◆ YOUR INSTRUCTIONS
Every line of the listing must be reproduced as it stands. Leave the images behind.

....

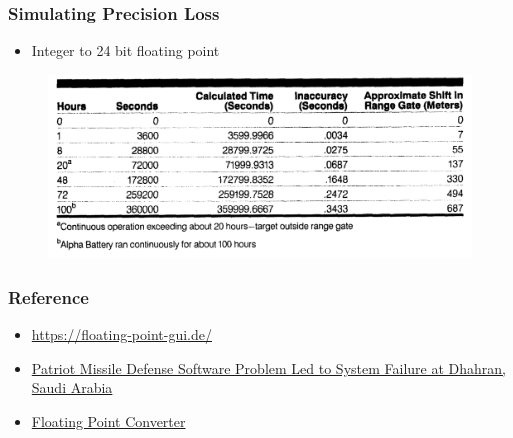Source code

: \documentclass[10pt]{beamer}
\begin{document}
\begin{frame}
    \frametitle{Simulating Precision Loss}
    \begin{itemize}
        \item Integer to 24 bit floating point
    \end{itemize}
    \begin{figure}
        \centering
        \includegraphics[width=1.0\textwidth]{patriot.png}
    \end{figure}
\end{frame}
\begin{frame}
    \frametitle{Reference}
    
    
    \cite{Goldberg_1991}
    \cite{8766229}
    \begin{itemize}
        \item \color{cyan}\href{https://floating-point-gui.de/}{https://floating-point-gui.de/}
        \item \href{https://www.gao.gov/products/imtec-92-26}{Patriot Missile Defense Software Problem Led to System Failure at Dhahran, Saudi Arabia}
        \item \href{https://www.h-schmidt.net/FloatConverter/IEEE754.html}{Floating Point Converter}
    \end{itemize}
\end{frame}
\end{document}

....

◆ OUTPUT OF THE EXERCISE
Source code

: \documentclass[10pt]{beamer}
\begin{document}
\begin{frame}
    \frametitle{Simulating Precision Loss}
    \begin{itemize}
        \item Integer to 24 bit floating point
    \end{itemize}
    \begin{figure}
        \centering
        \includegraphics[width=1.0\textwidth]{patriot.png}
    \end{figure}
\end{frame}
\begin{frame}
    \frametitle{Reference}
    
    
    \cite{Goldberg_1991}
    \cite{8766229}
    \begin{itemize}
        \item \color{cyan}\href{https://floating-point-gui.de/}{https://floating-point-gui.de/}
        \item \href{https://www.gao.gov/products/imtec-92-26}{Patriot Missile Defense Software Problem Led to System Failure at Dhahran, Saudi Arabia}
        \item \href{https://www.h-schmidt.net/FloatConverter/IEEE754.html}{Floating Point Converter}
    \end{itemize}
\end{frame}
\end{document}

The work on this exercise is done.